Um dos problemas de Goiás é o escoamento da produção. O que seria necessário para o estado ter uma estrutura logística que aproveitaria melhor sua posição geográfica, considerada positiva?

Não concordo que a localização geográfica de Goiás nos beneficie atualmente. Precisamos otimizar e potencializar essa localização geográfica. Estamos no centro do Brasil, mas longe dos grandes centros consumidores e dos portos. Isso precisa ir para a mesa do debate. Mato Grosso que tinha um problema muito maior que o nosso de distância de portos está resolvendo com infraestrutura, com a BR 163 e o Porto de Miritituba, que liga o Tapajós ao Amazonas e embarca para o mundo em Macapá. Os portos da região Norte do país já exportam o mesmo volume que o Porto de Santos, que é o nosso gigante. Temos um fato novo extremamente relevante e importante para Goiás, que é a Ferrovia Norte-Sul, que já nos dá condições de importar adubos e fertilizantes via Porto de Santos e exportar farelos ou grãos também no mesmo itinerário. Daqui a pouco, ligando ao Norte, passando por Porto Nacional até portos da região Nordeste do país, como Itaqui, no Maranhão. Isso melhora o custo do frete. Mas se continuarmos exportando e não estimularmos a agregação de valor industrial aqui, continuaremos estimulando a exportação. E exportação não tem arrecadação de ICMS. Podemos continuar mandando matéria-prima para o mundo sem gerar a devida arrecadação ou geração de impostos. Outro ponto logístico é como aproveitar essa posição geográfica? Criando políticas públicas de incentivos, por exemplo, para o e-commerce. Aí eu concordo que a posição é ótima porque as distâncias são favoráveis porque Goiás está no centro do Brasil. Mas precisamos de incentivos fiscais para isso. Estados como o Espírito Santo e o próprio Tocantins já têm e Goiás precisa evoluir nessa questão.

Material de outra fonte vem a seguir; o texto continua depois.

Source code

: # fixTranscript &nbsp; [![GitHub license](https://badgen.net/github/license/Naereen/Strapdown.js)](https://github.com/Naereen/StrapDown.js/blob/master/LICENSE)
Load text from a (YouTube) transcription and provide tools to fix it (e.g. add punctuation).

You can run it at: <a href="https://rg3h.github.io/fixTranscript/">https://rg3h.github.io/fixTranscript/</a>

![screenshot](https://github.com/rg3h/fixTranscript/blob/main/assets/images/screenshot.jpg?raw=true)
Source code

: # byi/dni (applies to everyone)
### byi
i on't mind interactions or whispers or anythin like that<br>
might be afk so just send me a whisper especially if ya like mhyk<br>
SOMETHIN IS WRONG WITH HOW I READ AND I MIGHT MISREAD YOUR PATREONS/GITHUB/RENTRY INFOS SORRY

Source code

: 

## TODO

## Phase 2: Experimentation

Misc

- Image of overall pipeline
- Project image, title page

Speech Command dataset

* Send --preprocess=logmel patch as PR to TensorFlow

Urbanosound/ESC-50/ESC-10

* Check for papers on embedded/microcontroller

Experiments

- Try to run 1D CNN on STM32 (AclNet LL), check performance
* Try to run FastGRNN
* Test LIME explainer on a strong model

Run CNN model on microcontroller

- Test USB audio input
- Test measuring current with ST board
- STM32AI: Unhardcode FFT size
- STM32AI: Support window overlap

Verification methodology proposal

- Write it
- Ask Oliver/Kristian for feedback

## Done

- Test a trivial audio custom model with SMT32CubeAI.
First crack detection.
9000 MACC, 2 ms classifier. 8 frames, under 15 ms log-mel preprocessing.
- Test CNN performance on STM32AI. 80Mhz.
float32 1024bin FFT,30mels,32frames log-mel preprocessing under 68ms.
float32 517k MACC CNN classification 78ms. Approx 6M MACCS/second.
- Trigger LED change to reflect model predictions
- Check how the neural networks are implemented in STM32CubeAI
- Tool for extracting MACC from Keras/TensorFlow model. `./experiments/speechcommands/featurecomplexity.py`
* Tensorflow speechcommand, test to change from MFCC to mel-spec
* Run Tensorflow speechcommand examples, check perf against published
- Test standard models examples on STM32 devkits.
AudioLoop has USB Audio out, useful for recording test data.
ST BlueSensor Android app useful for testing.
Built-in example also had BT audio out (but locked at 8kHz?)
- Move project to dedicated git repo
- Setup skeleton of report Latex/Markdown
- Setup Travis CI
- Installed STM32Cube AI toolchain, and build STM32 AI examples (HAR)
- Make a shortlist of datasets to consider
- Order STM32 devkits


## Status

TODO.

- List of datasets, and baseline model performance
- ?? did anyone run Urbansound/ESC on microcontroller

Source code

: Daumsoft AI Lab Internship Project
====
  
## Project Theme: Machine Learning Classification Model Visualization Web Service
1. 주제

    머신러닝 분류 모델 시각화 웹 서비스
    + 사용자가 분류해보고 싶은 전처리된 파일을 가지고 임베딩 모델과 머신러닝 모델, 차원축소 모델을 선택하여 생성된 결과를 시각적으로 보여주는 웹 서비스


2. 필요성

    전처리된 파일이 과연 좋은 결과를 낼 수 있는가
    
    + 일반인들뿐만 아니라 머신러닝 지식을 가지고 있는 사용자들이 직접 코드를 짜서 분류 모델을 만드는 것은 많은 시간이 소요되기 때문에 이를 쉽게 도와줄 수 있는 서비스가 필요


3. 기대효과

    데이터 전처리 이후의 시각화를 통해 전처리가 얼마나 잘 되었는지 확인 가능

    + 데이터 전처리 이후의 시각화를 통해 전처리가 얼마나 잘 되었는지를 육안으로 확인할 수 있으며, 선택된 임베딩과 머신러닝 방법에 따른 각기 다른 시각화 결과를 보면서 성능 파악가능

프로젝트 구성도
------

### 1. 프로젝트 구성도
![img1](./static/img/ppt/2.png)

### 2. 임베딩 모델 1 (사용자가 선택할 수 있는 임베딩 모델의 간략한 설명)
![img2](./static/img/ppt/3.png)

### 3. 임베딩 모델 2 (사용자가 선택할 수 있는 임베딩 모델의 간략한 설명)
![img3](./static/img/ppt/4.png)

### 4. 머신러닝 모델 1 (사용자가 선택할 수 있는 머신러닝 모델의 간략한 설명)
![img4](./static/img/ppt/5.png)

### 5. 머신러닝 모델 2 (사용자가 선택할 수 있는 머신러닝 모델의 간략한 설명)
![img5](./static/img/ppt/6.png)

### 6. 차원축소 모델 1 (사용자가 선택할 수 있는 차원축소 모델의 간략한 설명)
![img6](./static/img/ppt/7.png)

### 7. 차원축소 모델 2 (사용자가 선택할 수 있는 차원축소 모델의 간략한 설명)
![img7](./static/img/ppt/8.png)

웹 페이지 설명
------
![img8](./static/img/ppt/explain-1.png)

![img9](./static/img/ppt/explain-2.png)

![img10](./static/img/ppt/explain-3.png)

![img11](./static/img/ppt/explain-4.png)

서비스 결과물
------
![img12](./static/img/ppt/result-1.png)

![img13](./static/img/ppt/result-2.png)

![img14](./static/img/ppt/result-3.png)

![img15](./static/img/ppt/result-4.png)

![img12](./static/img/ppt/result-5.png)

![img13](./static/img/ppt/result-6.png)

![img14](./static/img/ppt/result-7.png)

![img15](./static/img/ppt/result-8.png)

O ProGoiás não contempla essa cadeia do e-commerce?

O setor produtivo numa parceria com o governo está desenvolvendo um projeto AgreGo e, brevemente, deveremos ter as primeiras informações. Foi feito por uma consultoria de alto calão, o setor produtivo junto com o governo. Eu acho que estamos mais adiantados que outros estados porque ninguém imaginava essa mudança das alíquotas de ICMS dos combustíveis e da energia. Está na fase final, pelo que estamos sabendo, o governo deve estar embalando para apresentar.

Qual a expectativa da Adial em relação às eleições deste ano?

O que nós enxergamos para frente é que, se não sairmos dessa encruzilhada estratégica de país produtor de matéria-prima e com pouca agregação, se não retomarmos esse crescimento do PIB industrial para os níveis de mais de 20%, nunca chegaremos a uma condição dos países de primeiro mundo. Nós temos que buscar, seja com quem ganhar as eleições para presidente ou aqui no estado, trabalhar de mãos dadas com esse foco da agregação de valor e geração de emprego, renda e oportunidade.